A capacitação do corpo técnico do Instituto também vai continuar. No ano passado, mais de 100 técnicos já foram treinados para identificarem doenças vesiculares nos animais, como a própria febre aftosa, além de pragas da área vegetal.  

Histórico de vacinação 

Até 2022, os produtores mineiros de bovinos e bubalinos tinham de vacinar seus animais contra a febre aftosa em duas etapas, nos meses de maio e novembro. As campanhas de vacinação já vinham sendo realizadas havia mais de 40 anos em Minas. 

Com a suspensão da vacinação no ano passado, os produtores passaram a ter de manter seus dados de rebanho atualizados no Instituto. 

A chamada Campanha de Atualização de Rebanhos acontece nos meses de maio e junho, desde 2023. Além de bovinos e bubalinos, outras espécies como galinhas, peixes, abelhas, ovinos e caprinos, também precisam ser cadastradas no IMA e terem seus dados atualizados. 

Transformação digital no Agro

Por isso, também faz parte do plano de se ver formalmente livre da febre aftosa um convênio do IMA com a Universidade Federal de Lavras (UFLA) ainda neste ano, para o desenvolvimento de um novo software de defesa agropecuária

O novo sistema, que utilizará inteligência artificial, conta com mais recursos e agilidade no processamento de dados do que o sistema utilizado atualmente. Isso vai permitir extrair informações com mais rapidez para a tomada de decisões, além de oferecer ao produtor rural acesso a uma quantidade maior de serviços digitais.

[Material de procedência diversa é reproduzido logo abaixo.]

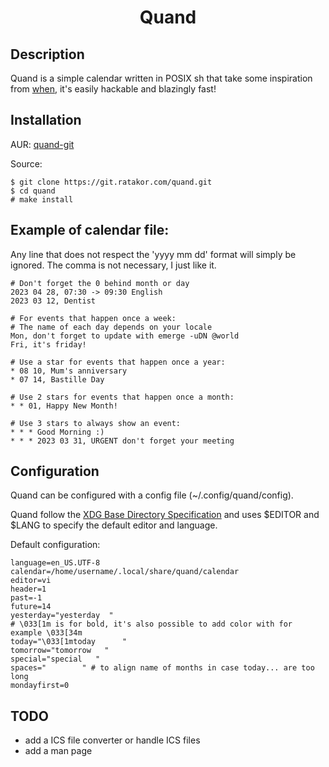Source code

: <h1 align="center">Quand</h1>

## Description
Quand is a simple calendar written in POSIX sh that take some inspiration from [when](http://www.lightandmatter.com/when/when.html), it's easily hackable and blazingly fast!

## Installation
AUR: [quand-git](https://aur.archlinux.org/packages/quand-git)

Source:
```
$ git clone https://git.ratakor.com/quand.git
$ cd quand
# make install
```

## Example of calendar file:
Any line that does not respect the 'yyyy mm dd' format will simply be ignored.
The comma is not necessary, I just like it.
```
# Don't forget the 0 behind month or day
2023 04 28, 07:30 -> 09:30 English
2023 03 12, Dentist

# For events that happen once a week:
# The name of each day depends on your locale
Mon, don't forget to update with emerge -uDN @world
Fri, it's friday!

# Use a star for events that happen once a year:
* 08 10, Mum's anniversary
* 07 14, Bastille Day

# Use 2 stars for events that happen once a month:
* * 01, Happy New Month!

# Use 3 stars to always show an event:
* * * Good Morning :)
* * * 2023 03 31, URGENT don't forget your meeting
```

## Configuration
Quand can be configured with a config file (~/.config/quand/config).

Quand follow the [XDG Base Directory Specification](https://specifications.freedesktop.org/basedir-spec/basedir-spec-latest.html) and uses $EDITOR and $LANG to specify the default editor and language.

Default configuration:
```
language=en_US.UTF-8
calendar=/home/username/.local/share/quand/calendar
editor=vi
header=1
past=-1
future=14
yesterday="yesterday  "
# \033[1m is for bold, it's also possible to add color with for example \033[34m
today="\033[1mtoday      "
tomorrow="tomorrow   "
special="special   "
spaces="        " # to align name of months in case today... are too long
mondayfirst=0
```

## TODO
- add a ICS file converter or handle ICS files
- add a man page
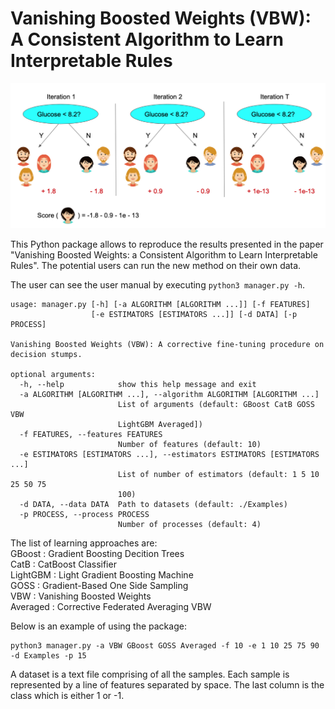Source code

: # Vanishing Boosted Weights (VBW): A Consistent Algorithm to Learn Interpretable Rules

![](figureIntuition.png?raw=true "figureIntuition")

This Python package allows to reproduce the results presented in the paper "Vanishing Boosted Weights: a Consistent Algorithm to Learn Interpretable Rules". The potential users can run the new method on their own data.

The user can see the user manual by executing ```python3 manager.py -h```.

```
usage: manager.py [-h] [-a ALGORITHM [ALGORITHM ...]] [-f FEATURES]
                  [-e ESTIMATORS [ESTIMATORS ...]] [-d DATA] [-p PROCESS]

Vanishing Boosted Weights (VBW): A corrective fine-tuning procedure on
decision stumps.

optional arguments:
  -h, --help            show this help message and exit
  -a ALGORITHM [ALGORITHM ...], --algorithm ALGORITHM [ALGORITHM ...]
                        List of arguments (default: GBoost CatB GOSS VBW
                        LightGBM Averaged])
  -f FEATURES, --features FEATURES
                        Number of features (default: 10)
  -e ESTIMATORS [ESTIMATORS ...], --estimators ESTIMATORS [ESTIMATORS ...]
                        List of number of estimators (default: 1 5 10 25 50 75
                        100)
  -d DATA, --data DATA  Path to datasets (default: ./Examples)
  -p PROCESS, --process PROCESS
                        Number of processes (default: 4)
```

The list of learning approaches are:<br>
GBoost : Gradient Boosting Decition Trees<br>
CatB : CatBoost Classifier<br>
LightGBM : Light Gradient Boosting Machine<br>
GOSS : Gradient-Based One Side Sampling<br>
VBW : Vanishing Boosted Weights<br>
Averaged : Corrective Federated Averaging VBW<br>


Below is an example of using the package:

```
python3 manager.py -a VBW GBoost GOSS Averaged -f 10 -e 1 10 25 75 90 -d Examples -p 15 
```

                       
A dataset is a text file comprising of all the samples. Each sample is represented by a line of features separated by space. The last column is the class which is either 1 or -1.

“O Sidagro [sistema utilizado atualmente] é uma das referências nacionais de sistema de defesa agropecuária, mas a gente espera que o desenvolvimento de um novo sistema permita a automação e uma análise de dados mais efetiva e mais assertiva com a utilização de inteligência artificial e painéis de BI instantâneos para que os gestores e veterinários tenham um mapeamento mais claro das propriedades de maior risco à introdução e disseminação do vírus da febre aftosa e outras doenças”, conclui Negro.